Uno tiene costumbre de leer las ofertas de trabajo que publica la prensa todos los domingos. Y no siempre movido por la necesidad: a menudo estos anuncios constituyen un espléndido reflejo de la mentalidad reinante. Por ejemplo, hace pocas semanas, en una de esas ofertas para ejecutivos competentes donde las exigencias de títulos, idiomas y experiencia laboral tienden a infinito, localicé un requisito singular: se pedía a "los/as candidatos/as" que fueran "personas proactivas".

Las ciencias empresariales tendrán muy claro qué es una persona proactiva, pero ni los diccionarios académicos ni los diccionarios de uso dan una pista a los profanos acerca de virtud tan inmarcesible. Ser proactivo representa, en efecto, una nueva conducta, un nuevo atributo del que nada sabían hasta ahora moralistas o ascetas.

De repente me pregunto si yo soy un tipo verdaderamente proactivo. Me pregunto si entre mis modestas cualidades interiores podría mencionarse la proactividad. Hasta ahora había asumido, más o menos a regañadientes, otras complicadas virtudes que demanda de nosotros el mundo moderno, virtudes más vinculadas a la tecnología, en su versión robótica, que a la condición humana. Así, me encontraba firmemente dispuesto a convertirme, por ejemplo, en un ente competitivo y operativo. Para mí trabajar en equipo es ya una cuestión de fe. Por otra parte, interactúo; me dejo la piel en interactuar (me paso el día interactuando. Interactúo, de hecho, a diestro y siniestro). Lógicamente, hago también lo posible por desencadenar sinergias. También soy consciente de las economías de escala.

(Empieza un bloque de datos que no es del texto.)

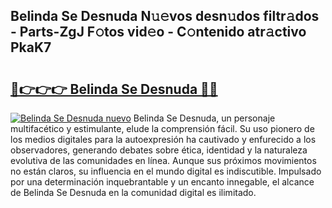 ## Belinda Se Desnuda N𝚞𝚎vos desn𝚞dos filtr𝚊dos - Parts-ZgJ F𝚘tos vid𝚎o - C𝚘ntenido atr𝚊ctivo PkaK7

# <h2><a href="http://mbd0ylh.tromn.icu/?c=Belinda+Se+Desnuda">🔗👉👉👉 Belinda Se Desnuda 🔗🔗</a></h2>

[![Belinda Se Desnuda nuevo](https://i.imgur.com/pEAQMta.gif)](http://mbd0ylh.tromn.icu/?c=Belinda+Se+Desnuda)
Belinda Se Desnuda, un personaje multifacético y estimulante, elude la comprensión fácil. Su uso pionero de los medios digitales para la autoexpresión ha cautivado y enfurecido a los observadores, generando debates sobre ética, identidad y la naturaleza evolutiva de las comunidades en línea. Aunque sus próximos movimientos no están claros, su influencia en el mundo digital es indiscutible. Impulsado por una determinación inquebrantable y un encanto innegable, el alcance de Belinda Se Desnuda en la comunidad digital es ilimitado.
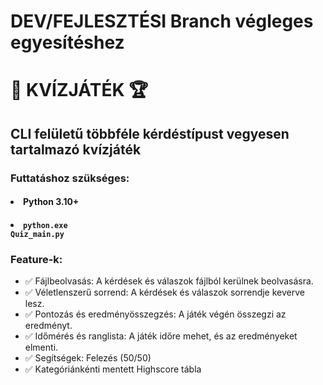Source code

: # DEV/FEJLESZTÉSI Branch végleges egyesítéshez
# 🧠 KVÍZJÁTÉK 🏆
## CLI felületű többféle kérdéstípust vegyesen tartalmazó kvízjáték
### Futtatáshoz szükséges:
#### <li>Python 3.10+</li>
#### <li><code>python.exe Quiz_main.py</code></li>

### Feature-k:
- ✅ Fájlbeolvasás: A kérdések és válaszok fájlból kerülnek beolvasásra.
- ✅ Véletlenszerű sorrend: A kérdések és válaszok sorrendje keverve lesz.
- ✅ Pontozás és eredményösszegzés: A játék végén összegzi az eredményt.
- ✅ Időmérés és ranglista: A játék időre mehet, és az eredményeket elmenti.
- ✅ Segítségek: Felezés (50/50)
- ✅ Kategóriánkénti mentett Highscore tábla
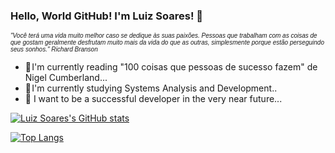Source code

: ### Hello, World GitHub! I'm Luiz Soares! 👋
<p>
  <i>
    <span style="font-family: Arial, sans-serif; font-size: x-small;">
      "Você terá uma vida muito melhor caso se dedique às suas paixões. Pessoas que trabalham com as coisas de que gostam geralmente desfrutam muito mais da vida do que as outras, simplesmente porque estão perseguindo seus sonhos." Richard Branson
    </span>
  </i>
</p>

- 📖 I'm currently reading "100 coisas que pessoas de sucesso fazem" de Nigel Cumberland...
- 🍵 I'm currently studying Systems Analysis and Development..
- 💭 I want to be a successful developer in the very near future...


[![Luiz Soares's GitHub stats](https://github-readme-stats.vercel.app/api?username=LuizSoaresDev2023&show_icons=true&theme=chartreuse-dark)](https://github.com/anuraghazra/github-readme-stats)

[![Top Langs](https://github-readme-stats.vercel.app/api/top-langs/?username=LuizSoaresDev2023&layout=compact&theme=chartreuse-dark)](https://github.com/anuraghazra/github-readme-stats)


<!--
<div>
  <a href="https://github.com/LuizSoaresDev2023/PerfilGithub.git">
  <img height="180em" src="https://github-readme.stats.vercel.app/api?username=LuizSoaresDev2023&show_icons=true&theme=dark&include_all_commits=true&count_private=true"/>
</div>
-->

En fin, que uno está dispuesto a convertirse a tamaños adjetivos, a emprender tan insólitas acciones verbales, en definitiva, a sobrevivir con los atributos de un robot.

Lejos están los tiempos de la Constitución de Cádiz, que exigía a los ciudadanos la hermosa tarea de ser "justos y benéficos". Yo no veo ningún anuncio en que a los ejecutivos se les pida ser justos y benéficos. Me temo que si uno va por la vida siendo justo y benéfico lo más probable es que le despidan del trabajo por incompetente, eso si antes no le ha desalojado de su puesto la ambición de compañeros proactivos, operativos y sinergéticos.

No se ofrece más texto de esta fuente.